Within the listing below, show every line that contains the word "look".

• [Entries provided]
'''
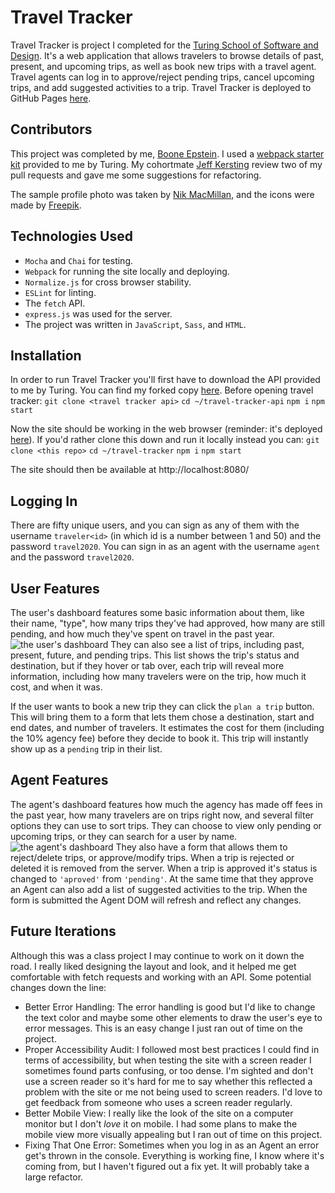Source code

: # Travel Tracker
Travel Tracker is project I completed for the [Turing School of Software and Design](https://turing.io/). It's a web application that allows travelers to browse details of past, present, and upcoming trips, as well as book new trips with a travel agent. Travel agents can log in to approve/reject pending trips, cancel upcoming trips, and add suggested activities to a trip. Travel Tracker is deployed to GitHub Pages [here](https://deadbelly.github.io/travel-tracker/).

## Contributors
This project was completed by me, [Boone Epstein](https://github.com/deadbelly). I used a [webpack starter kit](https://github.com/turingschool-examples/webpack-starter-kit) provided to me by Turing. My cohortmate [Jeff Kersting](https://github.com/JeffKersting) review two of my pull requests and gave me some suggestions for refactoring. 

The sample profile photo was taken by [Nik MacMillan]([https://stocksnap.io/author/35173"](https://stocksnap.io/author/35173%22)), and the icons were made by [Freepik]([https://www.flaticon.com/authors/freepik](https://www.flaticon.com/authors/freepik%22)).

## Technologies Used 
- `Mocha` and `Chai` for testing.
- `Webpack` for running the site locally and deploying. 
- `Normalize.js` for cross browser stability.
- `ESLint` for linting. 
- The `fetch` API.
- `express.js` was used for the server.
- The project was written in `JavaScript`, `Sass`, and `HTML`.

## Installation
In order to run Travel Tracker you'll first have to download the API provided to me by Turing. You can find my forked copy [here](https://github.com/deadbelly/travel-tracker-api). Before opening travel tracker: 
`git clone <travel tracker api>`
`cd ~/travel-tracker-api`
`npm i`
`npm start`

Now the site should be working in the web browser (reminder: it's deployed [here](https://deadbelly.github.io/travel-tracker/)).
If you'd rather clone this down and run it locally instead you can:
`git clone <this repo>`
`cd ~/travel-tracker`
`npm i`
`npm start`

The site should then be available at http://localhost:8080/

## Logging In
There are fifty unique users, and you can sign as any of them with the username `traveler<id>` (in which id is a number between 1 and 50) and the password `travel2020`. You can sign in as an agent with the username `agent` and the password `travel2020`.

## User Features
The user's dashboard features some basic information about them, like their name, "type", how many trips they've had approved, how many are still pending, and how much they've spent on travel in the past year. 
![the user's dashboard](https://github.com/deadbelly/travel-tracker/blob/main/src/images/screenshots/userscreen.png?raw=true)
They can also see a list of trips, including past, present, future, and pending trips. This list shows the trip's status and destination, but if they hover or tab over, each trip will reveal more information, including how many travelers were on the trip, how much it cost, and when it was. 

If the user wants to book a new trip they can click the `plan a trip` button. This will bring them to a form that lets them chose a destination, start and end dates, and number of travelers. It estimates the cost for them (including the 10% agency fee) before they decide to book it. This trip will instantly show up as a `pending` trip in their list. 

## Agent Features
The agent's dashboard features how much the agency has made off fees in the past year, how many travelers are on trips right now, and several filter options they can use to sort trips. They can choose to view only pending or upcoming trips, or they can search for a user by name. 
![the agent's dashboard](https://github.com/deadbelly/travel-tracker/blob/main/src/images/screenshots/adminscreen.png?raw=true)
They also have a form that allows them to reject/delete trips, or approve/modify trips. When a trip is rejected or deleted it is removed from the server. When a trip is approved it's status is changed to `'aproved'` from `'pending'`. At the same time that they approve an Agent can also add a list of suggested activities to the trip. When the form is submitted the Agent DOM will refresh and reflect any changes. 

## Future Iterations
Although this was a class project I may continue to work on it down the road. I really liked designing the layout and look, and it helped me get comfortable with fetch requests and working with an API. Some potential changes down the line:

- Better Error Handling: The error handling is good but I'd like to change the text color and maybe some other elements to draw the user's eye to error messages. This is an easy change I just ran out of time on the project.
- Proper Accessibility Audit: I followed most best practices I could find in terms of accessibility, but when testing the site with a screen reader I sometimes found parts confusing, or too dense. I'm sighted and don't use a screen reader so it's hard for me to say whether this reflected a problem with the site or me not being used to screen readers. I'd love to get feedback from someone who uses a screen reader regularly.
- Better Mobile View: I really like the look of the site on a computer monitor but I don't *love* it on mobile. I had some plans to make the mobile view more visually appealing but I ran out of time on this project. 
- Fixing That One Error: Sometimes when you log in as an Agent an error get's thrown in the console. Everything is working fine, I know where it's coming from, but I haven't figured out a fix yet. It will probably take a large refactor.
'''
'''
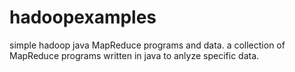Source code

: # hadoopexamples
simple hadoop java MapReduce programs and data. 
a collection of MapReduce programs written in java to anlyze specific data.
'''
'''
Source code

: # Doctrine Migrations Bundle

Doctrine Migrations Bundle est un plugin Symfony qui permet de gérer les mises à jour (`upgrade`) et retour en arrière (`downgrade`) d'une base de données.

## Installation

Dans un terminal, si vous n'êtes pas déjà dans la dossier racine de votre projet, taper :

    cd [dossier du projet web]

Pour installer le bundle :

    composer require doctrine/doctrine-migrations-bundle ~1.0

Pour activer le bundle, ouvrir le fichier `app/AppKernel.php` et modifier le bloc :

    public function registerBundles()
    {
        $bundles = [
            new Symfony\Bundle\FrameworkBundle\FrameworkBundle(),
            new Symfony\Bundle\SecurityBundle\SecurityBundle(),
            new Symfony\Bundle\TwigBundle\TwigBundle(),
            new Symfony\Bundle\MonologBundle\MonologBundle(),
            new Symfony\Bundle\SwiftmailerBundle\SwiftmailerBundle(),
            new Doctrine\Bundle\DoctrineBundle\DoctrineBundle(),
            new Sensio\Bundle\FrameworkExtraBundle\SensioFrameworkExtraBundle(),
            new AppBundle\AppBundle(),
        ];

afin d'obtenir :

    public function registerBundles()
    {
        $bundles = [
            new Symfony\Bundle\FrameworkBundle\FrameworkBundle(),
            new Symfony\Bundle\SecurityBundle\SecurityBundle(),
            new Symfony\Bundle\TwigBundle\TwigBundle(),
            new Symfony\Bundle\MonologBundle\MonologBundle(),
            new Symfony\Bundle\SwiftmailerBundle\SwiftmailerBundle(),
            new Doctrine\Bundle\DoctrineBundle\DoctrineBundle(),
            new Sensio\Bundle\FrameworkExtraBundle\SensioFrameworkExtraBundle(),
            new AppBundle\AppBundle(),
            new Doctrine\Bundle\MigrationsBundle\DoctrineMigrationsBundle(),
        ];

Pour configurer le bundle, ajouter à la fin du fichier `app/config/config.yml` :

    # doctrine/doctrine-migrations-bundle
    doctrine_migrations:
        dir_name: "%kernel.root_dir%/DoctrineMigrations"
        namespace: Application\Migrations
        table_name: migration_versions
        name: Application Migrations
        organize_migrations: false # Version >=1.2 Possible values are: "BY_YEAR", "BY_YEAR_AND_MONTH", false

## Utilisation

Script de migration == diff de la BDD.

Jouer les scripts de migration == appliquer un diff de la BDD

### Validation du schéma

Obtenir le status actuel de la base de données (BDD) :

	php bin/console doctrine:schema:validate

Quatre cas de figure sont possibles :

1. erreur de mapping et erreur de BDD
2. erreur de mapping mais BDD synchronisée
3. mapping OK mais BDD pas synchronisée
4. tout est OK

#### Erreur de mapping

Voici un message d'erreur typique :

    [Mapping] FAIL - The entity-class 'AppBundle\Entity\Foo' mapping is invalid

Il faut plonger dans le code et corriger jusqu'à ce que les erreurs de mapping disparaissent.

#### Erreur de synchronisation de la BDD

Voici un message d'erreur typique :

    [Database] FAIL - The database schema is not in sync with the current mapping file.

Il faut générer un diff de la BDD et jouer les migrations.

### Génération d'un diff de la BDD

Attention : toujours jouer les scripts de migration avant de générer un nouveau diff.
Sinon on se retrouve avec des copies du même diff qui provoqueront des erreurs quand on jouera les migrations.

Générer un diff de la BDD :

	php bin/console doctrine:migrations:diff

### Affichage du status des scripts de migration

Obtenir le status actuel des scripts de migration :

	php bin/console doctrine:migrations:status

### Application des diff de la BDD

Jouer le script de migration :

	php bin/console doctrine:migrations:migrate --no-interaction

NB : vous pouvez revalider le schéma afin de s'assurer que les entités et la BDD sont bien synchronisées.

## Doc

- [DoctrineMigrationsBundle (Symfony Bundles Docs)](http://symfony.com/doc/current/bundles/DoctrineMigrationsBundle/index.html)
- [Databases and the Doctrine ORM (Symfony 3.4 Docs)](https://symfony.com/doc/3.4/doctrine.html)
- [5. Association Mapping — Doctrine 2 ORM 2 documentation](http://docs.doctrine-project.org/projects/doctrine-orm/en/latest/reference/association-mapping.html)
'''
• [Exercise result]
Although this was a class project I may continue to work on it down the road. I really liked designing the layout and look, and it helped me get comfortable with fetch requests and working with an API. Some potential changes down the line:
- Better Mobile View: I really like the look of the site on a computer monitor but I don't *love* it on mobile. I had some plans to make the mobile view more visually appealing but I ran out of time on this project. 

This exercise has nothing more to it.